In Brief: Renee Zellweger’s Judy Garland is an incredible piece of acting. The movie is decent but not up to her excellent work.
When I was five years old we lived in Umatilla, Oregon. It was the mid-1950s in very small town America. In those days TV was relatively new to American households and we didn’t have one. And it was before The Wizard of Oz became an annual gather the family around the boob tube on a Sunday night event.
At that point the movie was still doing a once in awhile trip through the nation’s theaters.
Good mothers know their kids.
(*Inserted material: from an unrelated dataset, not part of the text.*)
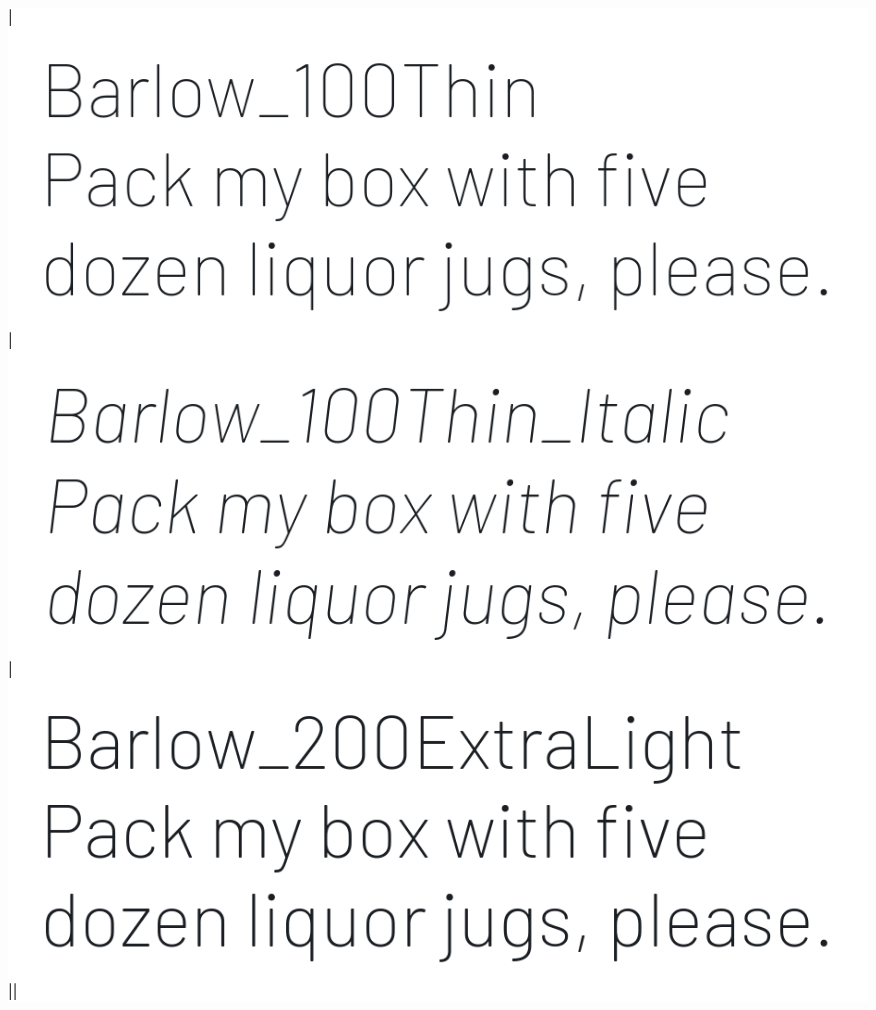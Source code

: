 |![Barlow_100Thin](./Barlow_100Thin.ttf.png)|![Barlow_100Thin_Italic](./Barlow_100Thin_Italic.ttf.png)|![Barlow_200ExtraLight](./Barlow_200ExtraLight.ttf.png)||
My mom knew I would love this movie and one day she grabbed me, took me to the Mor Theater, plunked me down on a very hard seat, told me to be quiet and we watched The Wizard of Oz.
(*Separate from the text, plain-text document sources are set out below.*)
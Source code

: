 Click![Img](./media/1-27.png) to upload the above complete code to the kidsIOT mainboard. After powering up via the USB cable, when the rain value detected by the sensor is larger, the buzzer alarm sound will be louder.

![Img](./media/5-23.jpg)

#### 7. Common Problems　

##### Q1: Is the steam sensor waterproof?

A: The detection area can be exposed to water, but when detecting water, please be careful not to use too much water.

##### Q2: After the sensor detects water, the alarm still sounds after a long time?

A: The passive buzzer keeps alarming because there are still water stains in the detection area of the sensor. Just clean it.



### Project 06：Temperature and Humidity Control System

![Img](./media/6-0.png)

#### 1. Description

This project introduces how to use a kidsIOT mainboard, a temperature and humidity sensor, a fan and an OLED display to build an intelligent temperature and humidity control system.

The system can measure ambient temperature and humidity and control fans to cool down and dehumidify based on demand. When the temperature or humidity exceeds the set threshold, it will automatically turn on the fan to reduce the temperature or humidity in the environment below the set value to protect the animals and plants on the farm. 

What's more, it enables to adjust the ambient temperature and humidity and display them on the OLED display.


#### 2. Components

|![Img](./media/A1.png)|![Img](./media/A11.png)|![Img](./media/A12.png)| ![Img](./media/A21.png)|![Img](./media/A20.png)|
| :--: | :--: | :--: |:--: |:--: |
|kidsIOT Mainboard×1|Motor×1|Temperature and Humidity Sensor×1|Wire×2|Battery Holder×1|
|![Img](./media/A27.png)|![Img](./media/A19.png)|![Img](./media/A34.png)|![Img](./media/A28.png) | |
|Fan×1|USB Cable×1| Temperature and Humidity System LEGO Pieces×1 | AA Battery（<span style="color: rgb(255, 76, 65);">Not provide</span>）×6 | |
That day totally changed my life. It was my first movie and I have been in love with them since. I also fell in love with Judy Garland. That’s Judy Garland who was Dorothy. The rest of her portfolio — though packed with great films — didn’t impress me that much.
Some of them — like A Star is Born — are considered among the best movies in history. She also did a bunch of hit records and tours.
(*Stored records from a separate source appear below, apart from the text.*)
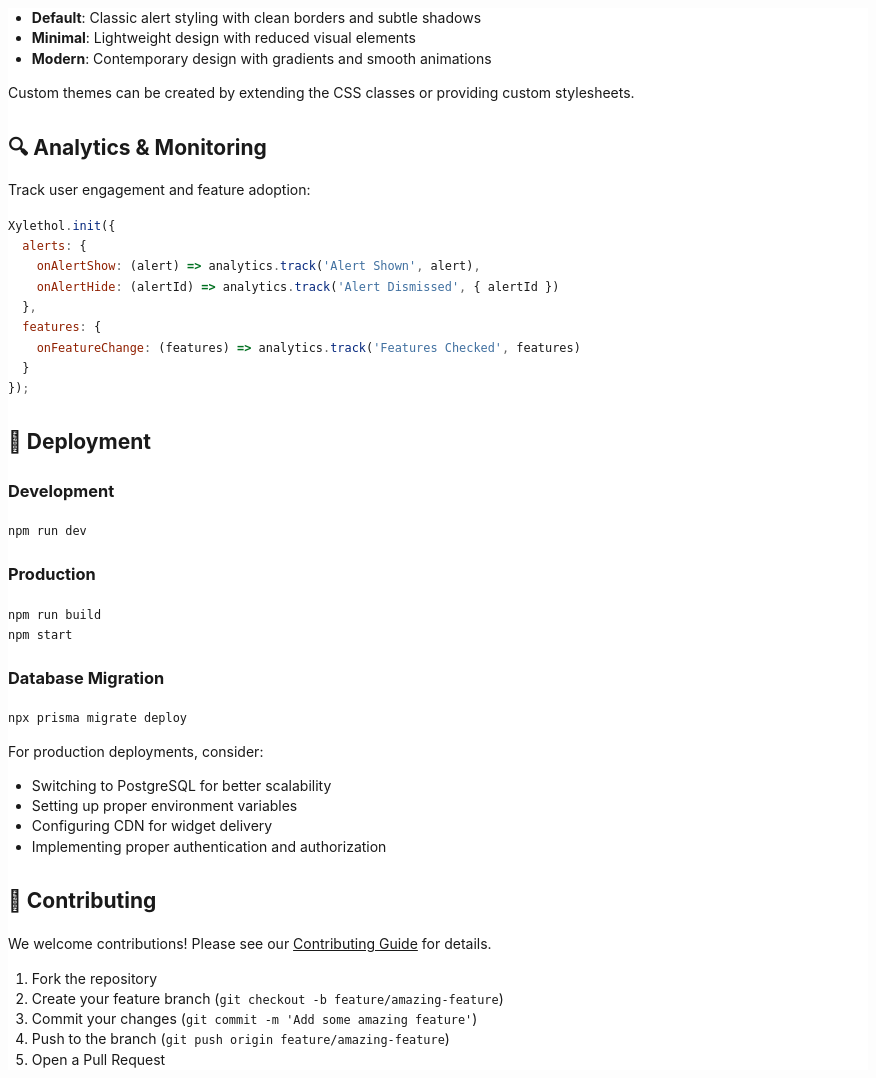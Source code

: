 - **Default**: Classic alert styling with clean borders and subtle shadows
- **Minimal**: Lightweight design with reduced visual elements
- **Modern**: Contemporary design with gradients and smooth animations

Custom themes can be created by extending the CSS classes or providing custom stylesheets.

## 🔍 Analytics & Monitoring

Track user engagement and feature adoption:

```javascript
Xylethol.init({
  alerts: {
    onAlertShow: (alert) => analytics.track('Alert Shown', alert),
    onAlertHide: (alertId) => analytics.track('Alert Dismissed', { alertId })
  },
  features: {
    onFeatureChange: (features) => analytics.track('Features Checked', features)
  }
});
```

## 🚀 Deployment

### Development
```bash
npm run dev
```

### Production
```bash
npm run build
npm start
```

### Database Migration
```bash
npx prisma migrate deploy
```

For production deployments, consider:
- Switching to PostgreSQL for better scalability
- Setting up proper environment variables
- Configuring CDN for widget delivery
- Implementing proper authentication and authorization

## 🤝 Contributing

We welcome contributions! Please see our [Contributing Guide](CONTRIBUTING.md) for details.

1. Fork the repository
2. Create your feature branch (`git checkout -b feature/amazing-feature`)
3. Commit your changes (`git commit -m 'Add some amazing feature'`)
4. Push to the branch (`git push origin feature/amazing-feature`)
5. Open a Pull Request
But Garland never got better than she was as Dorothy in that now classic movie.
Judy — the movie I’m actually reviewing today — often flashes back to Garland on the set of The Wizard of Oz and in discussions with Louis B. Mayer. He — and her handlers — wouldn’t let her eat anything and practically starved her to keep her weight down. A fat Judy Garland wouldn’t be the darling of the movie world, now would she?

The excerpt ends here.